Przepis art. 72 § 2 k.p.c. określa, że współuczestnictwo konieczne zachodzi wówczas, jeżeli przeciwko kilku osobom sprawa może toczyć się tylko łącznie. Co więcej, każde współuczestnictwo konieczne ma charakter jednolity, a więc wyrok musi dotyczyć niepodzielnie wszystkich współuczestników (art. 73 § 2 k.p.c.). Rację ma Sąd I instancji, podnosząc, że brak jest przepisu ustawy wprowadzającego w takiej sytuacji współuczestnictwo konieczne. Trzeba jednak przyjąć, że współuczestnictwo to wynika „z istoty stosunku prawnego” (zob. art. 73 § 2 k.p.c.).

W konsekwencji, jeżeli powództwo o ustalenie wytacza jeden z podmiotów stosunku prawnego, legitymacja bierna łączna przysługuje wszystkim pozostałym podmiotom tego stosunku. Jeżeli nie zostaną pozwane wszystkie pozostałe podmioty danego stosunku prawnego, to brak będzie interesu prawnego w ustaleniu (determinującego legitymację), a co za tym idzie legitymacji procesowej po stronie pozwanej.
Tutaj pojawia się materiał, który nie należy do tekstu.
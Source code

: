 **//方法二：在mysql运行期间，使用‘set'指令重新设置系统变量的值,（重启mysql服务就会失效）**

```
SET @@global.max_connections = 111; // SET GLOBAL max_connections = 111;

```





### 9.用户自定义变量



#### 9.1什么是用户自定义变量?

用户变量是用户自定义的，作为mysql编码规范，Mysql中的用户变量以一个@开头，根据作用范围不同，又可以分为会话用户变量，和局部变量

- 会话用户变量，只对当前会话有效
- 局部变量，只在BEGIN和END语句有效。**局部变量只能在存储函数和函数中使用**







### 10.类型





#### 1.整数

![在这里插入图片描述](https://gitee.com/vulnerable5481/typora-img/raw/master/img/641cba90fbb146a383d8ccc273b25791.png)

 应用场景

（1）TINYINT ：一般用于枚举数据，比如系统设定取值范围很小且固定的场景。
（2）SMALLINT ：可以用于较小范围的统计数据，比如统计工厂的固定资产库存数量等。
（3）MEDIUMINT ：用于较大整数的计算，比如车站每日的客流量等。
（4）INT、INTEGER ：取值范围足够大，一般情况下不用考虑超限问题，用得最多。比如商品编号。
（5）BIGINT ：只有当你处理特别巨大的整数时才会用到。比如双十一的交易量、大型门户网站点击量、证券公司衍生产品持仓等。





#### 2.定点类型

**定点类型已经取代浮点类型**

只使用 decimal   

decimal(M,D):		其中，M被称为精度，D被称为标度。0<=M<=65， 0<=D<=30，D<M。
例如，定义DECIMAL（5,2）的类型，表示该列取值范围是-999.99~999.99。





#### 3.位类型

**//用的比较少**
Zatem powód w niniejszej sprawie powinien pozwać nie tylko Skarb Państwa, ale również drugiego uczestnika konsorcjum – spółkę (...). Niepozwanie tej spółki skutkowało brakiem legitymacji biernej łącznej po stronie pozwanej (art. 72 § 2 k.p.c.), co było kolejną przyczyną oddalenia powództwa.

Po trzecie, Sąd I instancji prawidłowo ocenił, że po stronie powoda brak jest interesu prawnego – ujmowanego w oderwaniu od zagadnień podmiotowych – w uzyskaniu wyroku o treści wskazanej w pozwie. Sąd Apelacyjny w całości podziela te wywody, zatem nie ma konieczności ich powtarzania.
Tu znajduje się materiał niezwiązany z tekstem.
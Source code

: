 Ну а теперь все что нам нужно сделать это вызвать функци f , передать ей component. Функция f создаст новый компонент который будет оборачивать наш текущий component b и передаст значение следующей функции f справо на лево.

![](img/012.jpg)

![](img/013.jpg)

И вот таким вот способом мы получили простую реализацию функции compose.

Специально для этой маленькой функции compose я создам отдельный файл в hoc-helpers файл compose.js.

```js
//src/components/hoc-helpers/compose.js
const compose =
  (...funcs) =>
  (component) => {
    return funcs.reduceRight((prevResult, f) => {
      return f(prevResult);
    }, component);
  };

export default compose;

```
Można jedynie wskazać, że całkowicie chybiona jest argumentacja powoda oraz zarzuty apelacji, zmierzające do wykazania, iż upadły posiada interes prawny w ustaleniu treści stosunku prawnego, ponieważ z uwagi na treść art. 144 ust. 1 p.u.n. nie może wystąpić z powództwem dalej idącym np. o zapłatę. Takie rozumowanie niweczyłoby sens przepisu art. 144 ust. 1 p.u.n., prowadząc do konkluzji, że upadły może wystąpić z powództwem o ustalenie w każdej sprawie dotyczącej masy upadłości, w której syndyk ma legitymację do wystąpienia z powództwem o zasądzenie. Takiego stanowiska nie sposób zaakceptować. Jest bowiem oczywiste, że jeżeli syndyk ma legitymację do wytoczenia powództwa o zasądzenie, to jest również legitymowany w sprawie o ustalenie.

Mając na względzie, że wyrok uwzględniający powództwo (nawet traktowany jako swoisty prejudykat) nie realizowałby interesu prawnego powoda, ponieważ konieczne byłoby wytaczanie kolejnych procesów lub rozstrzyganie sporów w postępowaniu upadłościowym (np. co do listy wierzytelności). Trzeba zgodzić się z Sądem I instancji, iż powództwo zasługiwało na oddalenie także z uwagi na brak interesu prawnego w rozumieniu art. 189 k.p.c.

Po czwarte, wreszcie powództwo jest bezzasadne również dlatego, że nie ma podstaw do ustalenia treści stosunku prawnego – daty wykonania umowy, w sposób wskazany w pozwie. Powód domaga się ustalenia innej daty wykonania umowy (posługując się terminologią umowy – „przedłużenia czasu na ukończenie całości robót”) niż ustalona przez strony.

Zgodnie z klauzulą(...) umowy (w brzmieniu nadanym Szczególnymi warunkami kontraktu) jeżeli inżynier uzna, że wykonawca jest uprawniony do przedłużenia czasu na ukończenie całości robót lub części, powinien po konsultacji z zamawiającym i wykonawcą określić czas przedłużenia i wystąpić o sporządzenie aneksu do umowy, uzupełniony pisemnym uzasadnieniem takiego przedłużenia. Zatem przedłużenie terminu wykonania robót zostało uzależnione od zgody inżyniera kontraktu i podpisania aneksu do umowy. Poza sporem jest, że inżynier kontraktu takiej zgody nie wyraził, a aneks nie został podpisany.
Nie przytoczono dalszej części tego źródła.